=== Begin Enclosure ===
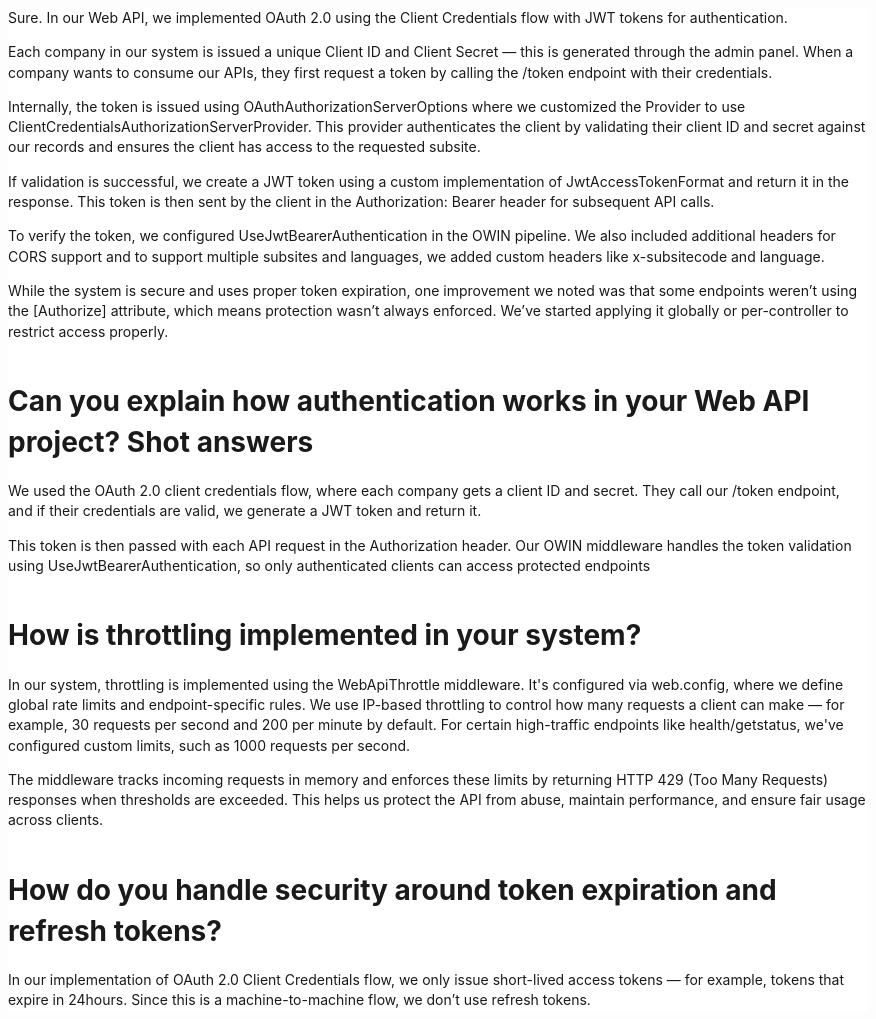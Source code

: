 Sure. In our Web API, we implemented OAuth 2.0 using the Client Credentials flow with JWT tokens for authentication.

Each company in our system is issued a unique Client ID and Client Secret — this is generated through the admin panel. When a company wants to consume our APIs, they first request a token by calling the /token endpoint with their credentials.

Internally, the token is issued using OAuthAuthorizationServerOptions where we customized the Provider to use ClientCredentialsAuthorizationServerProvider. This provider authenticates the client by validating their client ID and secret against our records and ensures the client has access to the requested subsite.

If validation is successful, we create a JWT token using a custom implementation of JwtAccessTokenFormat and return it in the response. This token is then sent by the client in the Authorization: Bearer <token> header for subsequent API calls.

To verify the token, we configured UseJwtBearerAuthentication in the OWIN pipeline. We also included additional headers for CORS support and to support multiple subsites and languages, we added custom headers like x-subsitecode and language.

While the system is secure and uses proper token expiration, one improvement we noted was that some endpoints weren’t using the [Authorize] attribute, which means protection wasn’t always enforced. We’ve started applying it globally or per-controller to restrict access properly.


# Can you explain how authentication works in your Web API project? Shot answers
We used the OAuth 2.0 client credentials flow, where each company gets a client ID and secret. They call our /token endpoint, and if their credentials are valid, we generate a JWT token and return it.

This token is then passed with each API request in the Authorization header. Our OWIN middleware handles the token validation using UseJwtBearerAuthentication, so only authenticated clients can access protected endpoints

# How is throttling implemented in your system?

In our system, throttling is implemented using the WebApiThrottle middleware. It's configured via web.config, where we define global rate limits and endpoint-specific rules. We use IP-based throttling to control how many requests a client can make — for example, 30 requests per second and 200 per minute by default. For certain high-traffic endpoints like health/getstatus, we've configured custom limits, such as 1000 requests per second.

The middleware tracks incoming requests in memory and enforces these limits by returning HTTP 429 (Too Many Requests) responses when thresholds are exceeded. This helps us protect the API from abuse, maintain performance, and ensure fair usage across clients.

# How do you handle security around token expiration and refresh tokens?

In our implementation of OAuth 2.0 Client Credentials flow, we only issue short-lived access tokens — for example, tokens that expire in 24hours. Since this is a machine-to-machine flow, we don’t use refresh tokens.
=== End Enclosure ===
- **Problem**: Lines holding "refresh" are the ones to copy; find all of them in the listing.

- **Reply**:
# How do you handle security around token expiration and refresh tokens?
In our implementation of OAuth 2.0 Client Credentials flow, we only issue short-lived access tokens — for example, tokens that expire in 24hours. Since this is a machine-to-machine flow, we don’t use refresh tokens.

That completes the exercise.